SECTION   2.     Chapter 63, Title 59 of the 1976 Code is amended by adding:

  "Article 6

Educational Opportunity Scholarship

Section 59-63-600.   This article may be referred to and cited as the "South Carolina Educational Opportunity Act".

Section 59-63-610.   As used in this article:

(1)   'Failing public school' means a public school in the State that has received a rating of 'below average' or 'unsatisfactory' as its absolute grade on its most recent annual report card under the education accountability act.

(2)   'Parent' means the natural or adoptive parent or legal guardian of a child.

(3)   'Independent school' means a school, other than a public school, at which the compulsory attendance requirements of Section 59-56-10 may be met and that does not discriminate based on the grounds of race, color, or national origin. 'Independent school' includes home schools as provided in Article 1, Chapter 65, Title 59.

(4)   'Public school' means a public school in the State as defined in Section 59-1-120.

Section 59-63-620.   (A)   A student whose household income is less than two hundred percent of the federal poverty rate is eligible to transfer to an independent school pursuant to this article if the student resides in the attendance zone of a failing public school, submitted an application pursuant to Section 59-62-70(D), and that application was denied or it has been deemed to have been denied.

(B)   A student eligible to transfer to an independent school pursuant to this section may contact the Department of Education for a list of independent schools to which the student may transfer.

Section 59-63-630.   (A)   A student that is eligible to transfer to an independent school pursuant to this article must choose the independent school that he would like to attend and apply for admission to that school. When the student's application has been accepted, the student must give the Department of Education written notice that his application for admission to an independent school has been accepted, identify the school, and provide the expected date of enrollment. The independent school must give the Department of Education written notice that verifies the acceptance and enrollment of the student and must also submit a request for funds to the department.

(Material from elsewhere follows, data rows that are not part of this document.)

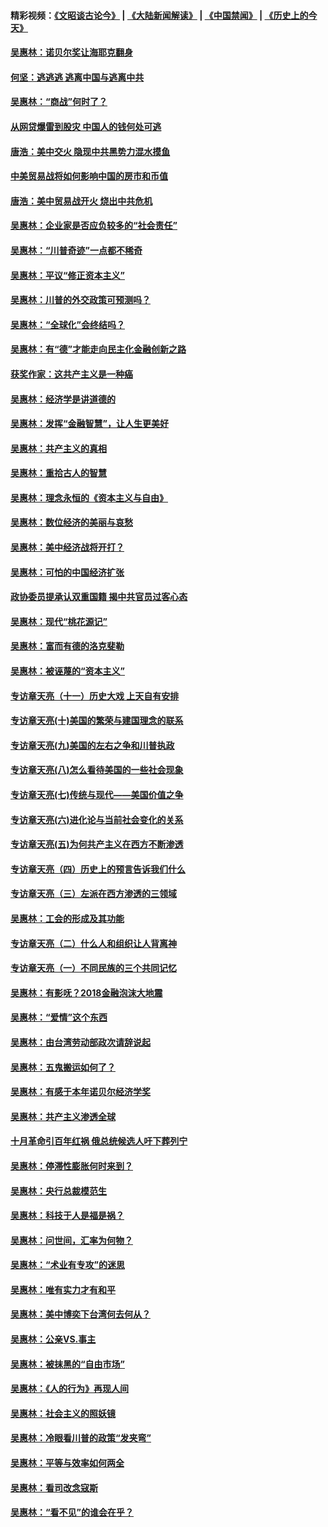 #### 精彩视频：[《文昭谈古论今》](https://github.com/gfw-breaker/wenzhao/blob/master/README.md?t=01181831) | [《大陆新闻解读》](https://github.com/gfw-breaker/ntdtv-comedy/blob/master/README.md?t=01181831) | [《中国禁闻》](https://github.com/gfw-breaker/ntdtv-news/blob/master/README.md?t=01181831) | [《历史上的今天》](https://github.com/gfw-breaker/today-in-history/blob/master/README.md?t=01181831) 

#### [吴惠林：诺贝尔奖让海耶克翻身](../pages/nsc423/n10890049.md?t=01181831) 

#### [何坚：逃逃逃 逃离中国与逃离中共](../pages/nsc423/n10592891.md?t=01181831) 

#### [吴惠林：“商战”何时了？](../pages/nsc423/n10573558.md?t=01181831) 

#### [从网贷爆雷到股灾 中国人的钱何处可逃](../pages/nsc423/n10572800.md?t=01181831) 

#### [唐浩：美中交火 隐现中共黑势力混水摸鱼](../pages/nsc423/n10544040.md?t=01181831) 

#### [中美贸易战将如何影响中国的房市和币值](../pages/nsc423/n10543697.md?t=01181831) 

#### [唐浩：美中贸易战开火 烧出中共危机](../pages/nsc423/n10540126.md?t=01181831) 

#### [吴惠林：企业家是否应负较多的“社会责任”](../pages/nsc423/n10535022.md?t=01181831) 

#### [吴惠林：“川普奇迹”一点都不稀奇](../pages/nsc423/n10512808.md?t=01181831) 

#### [吴惠林：平议“修正资本主义”](../pages/nsc423/n10495724.md?t=01181831) 

#### [吴惠林：川普的外交政策可预测吗？](../pages/nsc423/n10462387.md?t=01181831) 

#### [吴惠林：“全球化”会终结吗？](../pages/nsc423/n10452838.md?t=01181831) 

#### [吴惠林：有“德”才能走向民主化金融创新之路](../pages/nsc423/n10432292.md?t=01181831) 

#### [获奖作家：这共产主义是一种癌](../pages/nsc423/n10431541.md?t=01181831) 

#### [吴惠林：经济学是讲道德的](../pages/nsc423/n10398014.md?t=01181831) 

#### [吴惠林：发挥“金融智慧”，让人生更美好](../pages/nsc423/n10375019.md?t=01181831) 

#### [吴惠林：共产主义的真相](../pages/nsc423/n10351394.md?t=01181831) 

#### [吴惠林：重拾古人的智慧](../pages/nsc423/n10337691.md?t=01181831) 

#### [吴惠林：理念永恒的《资本主义与自由》](../pages/nsc423/n10316274.md?t=01181831) 

#### [吴惠林：数位经济的美丽与哀愁](../pages/nsc423/n10292946.md?t=01181831) 

#### [吴惠林：美中经济战将开打？](../pages/nsc423/n10258825.md?t=01181831) 

#### [吴惠林：可怕的中国经济扩张](../pages/nsc423/n10219147.md?t=01181831) 

#### [政协委员提承认双重国籍 揭中共官员过客心态](../pages/nsc423/n10208809.md?t=01181831) 

#### [吴惠林：现代“桃花源记”](../pages/nsc423/n10185234.md?t=01181831) 

#### [吴惠林：富而有德的洛克斐勒](../pages/nsc423/n10142264.md?t=01181831) 

#### [吴惠林：被诬蔑的“资本主义”](../pages/nsc423/n10124816.md?t=01181831) 

#### [专访章天亮（十一）历史大戏 上天自有安排](../pages/nsc423/n10094905.md?t=01181831) 

#### [专访章天亮(十)美国的繁荣与建国理念的联系](../pages/nsc423/n10094899.md?t=01181831) 

#### [专访章天亮(九)美国的左右之争和川普执政](../pages/nsc423/n10094889.md?t=01181831) 

#### [专访章天亮(八)怎么看待美国的一些社会现象](../pages/nsc423/n10094857.md?t=01181831) 

#### [专访章天亮(七)传统与现代——美国价值之争](../pages/nsc423/n10093140.md?t=01181831) 

#### [专访章天亮(六)进化论与当前社会变化的关系](../pages/nsc423/n10092036.md?t=01181831) 

#### [专访章天亮(五)为何共产主义在西方不断渗透](../pages/nsc423/n10083620.md?t=01181831) 

#### [专访章天亮（四）历史上的预言告诉我们什么](../pages/nsc423/n10083606.md?t=01181831) 

#### [专访章天亮（三）左派在西方渗透的三领域](../pages/nsc423/n10081115.md?t=01181831) 

#### [吴惠林：工会的形成及其功能](../pages/nsc423/n10080633.md?t=01181831) 

#### [专访章天亮（二）什么人和组织让人背离神](../pages/nsc423/n10076637.md?t=01181831) 

#### [专访章天亮（一）不同民族的三个共同记忆](../pages/nsc423/n10074188.md?t=01181831) 

#### [吴惠林：有影呒？2018金融泡沫大地震](../pages/nsc423/n10040534.md?t=01181831) 

#### [吴惠林：“爱情”这个东西](../pages/nsc423/n10019423.md?t=01181831) 

#### [吴惠林：由台湾劳动部政次请辞说起](../pages/nsc423/n9979679.md?t=01181831) 

#### [吴惠林：五鬼搬运如何了？](../pages/nsc423/n9925338.md?t=01181831) 

#### [吴惠林：有感于本年诺贝尔经济学奖](../pages/nsc423/n9871883.md?t=01181831) 

#### [吴惠林：共产主义渗透全球](../pages/nsc423/n9812748.md?t=01181831) 

#### [十月革命引百年红祸 俄总统候选人吁下葬列宁](../pages/nsc423/n9810182.md?t=01181831) 

#### [吴惠林：停滞性膨胀何时来到？](../pages/nsc423/n9764136.md?t=01181831) 

#### [吴惠林：央行总裁模范生](../pages/nsc423/n9728134.md?t=01181831) 

#### [吴惠林：科技于人是福是祸？](../pages/nsc423/n9672982.md?t=01181831) 

#### [吴惠林：问世间，汇率为何物？](../pages/nsc423/n9621788.md?t=01181831) 

#### [吴惠林：“术业有专攻”的迷思](../pages/nsc423/n9580363.md?t=01181831) 

#### [吴惠林：唯有实力才有和平](../pages/nsc423/n9529599.md?t=01181831) 

#### [吴惠林：美中博奕下台湾何去何从？](../pages/nsc423/n9483598.md?t=01181831) 

#### [吴惠林：公亲VS.事主](../pages/nsc423/n9425637.md?t=01181831) 

#### [吴惠林：被抹黑的“自由市场”](../pages/nsc423/n9351545.md?t=01181831) 

#### [吴惠林：《人的行为》再现人间](../pages/nsc423/n9296339.md?t=01181831) 

#### [吴惠林：社会主义的照妖镜](../pages/nsc423/n9243460.md?t=01181831) 

#### [吴惠林：冷眼看川普的政策“发夹弯”](../pages/nsc423/n9120684.md?t=01181831) 

#### [吴惠林：平等与效率如何两全](../pages/nsc423/n9075430.md?t=01181831) 

#### [吴惠林：看司改念寇斯](../pages/nsc423/n9024915.md?t=01181831) 

#### [吴惠林：“看不见”的谁会在乎？](../pages/nsc423/n8977488.md?t=01181831)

(B)   When the Department of Education receives the notice and the request for funds required in subsection (A), it must issue a check payable to the independent school selected by the student equal to one hundred percent of the base student cost from the State as provided for in the annual Appropriations Act. The check must be delivered or mailed by the Department of Education to the school at which the scholarship is to be used.

(C)   A student who is taught at home is not eligible to receive a scholarship pursuant to this article.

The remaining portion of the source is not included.